Does giving create happiness for the giver?

Does compassion lead to inner peace?

Does a life of service lead to feelings of joy?

While they come from 2 different religious traditions that teach compassion, the Dalai Lama and Archbishop Tutu are both walking testimonials to the power of service and its capacity to create joy. They both emit warmth and peacefulness. But these men have devoted their lives to spiritual and religious practice. How can their advice help the rest of us? And how helpful can these ideas prove to mental health?

Many people have criticized the notion that simple practices like meditation and prayer are useful in depression. Sufferers and advocates point out that while increasing everyday happiness is lovely for most of us, the conception that self-help practices can cure depression implies that depressed people aren’t trying hard enough to get better. That increases stigma and adds to the burden of depression.

But I think creating joyfulness in daily life may have a place in the mental health world. Finding joy may help people with mild or early symptoms, or it might function as a preventive measure for some.

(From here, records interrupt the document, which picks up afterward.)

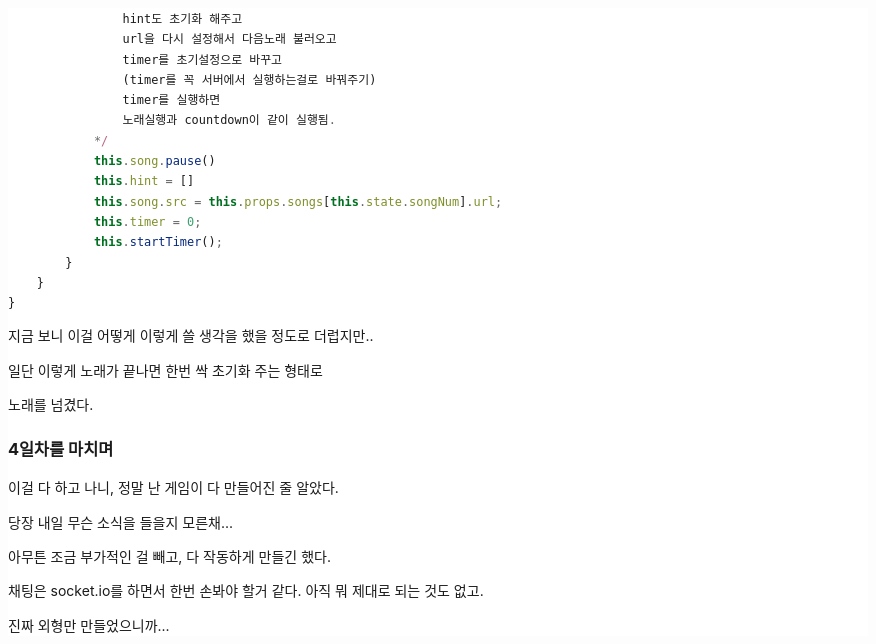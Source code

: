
 ```jsx
                hint도 초기화 해주고
                url을 다시 설정해서 다음노래 불러오고
                timer를 초기설정으로 바꾸고
                (timer를 꼭 서버에서 실행하는걸로 바꿔주기)
                timer를 실행하면
                노래실행과 countdown이 같이 실행됨.
            */
            this.song.pause()
            this.hint = []
            this.song.src = this.props.songs[this.state.songNum].url;
            this.timer = 0;
            this.startTimer();
        }   
    }
}
```

지금 보니 이걸 어떻게 이렇게 쓸 생각을 했을 정도로 더럽지만..

일단 이렇게 노래가 끝나면 한번 싹 초기화 주는 형태로 

노래를 넘겼다.


### 4일차를 마치며

이걸 다 하고 나니, 정말 난 게임이 다 만들어진 줄 알았다.

당장 내일 무슨 소식을 들을지 모른채... 

아무튼 조금 부가적인 걸 빼고, 다 작동하게 만들긴 했다.


채팅은 socket.io를 하면서 한번 손봐야 할거 같다.
아직 뭐 제대로 되는 것도 없고.

진짜 외형만 만들었으니까...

There are two distinct groups of people receiving mental health care services in America- the very sick who often receive too little, and the not-so-sick who often receive too much intervention. Certainly compassion and service to others wouldn’t suddenly transform the neurobiology of serious depression, but for people suffering lesser forms of unhappiness, could a life of service be part of the answer? Might such a practice even prevent the harm that comes with aggressive treatment, often not indicated in milder cases?

If non-medication practices can improve mental health for some, the benefits spill over to those with the greatest need as the system unclogs. Resources become available for those who need them most. 

Perhaps we should be advising people in mental health treatment to practice things like compassion and service. If those practices bring joy, then that’s wonderful! If compassion doesn’t offer any relief, maybe that’s further evidence that aggressive biologic treatment (like prescription medication) is indicated.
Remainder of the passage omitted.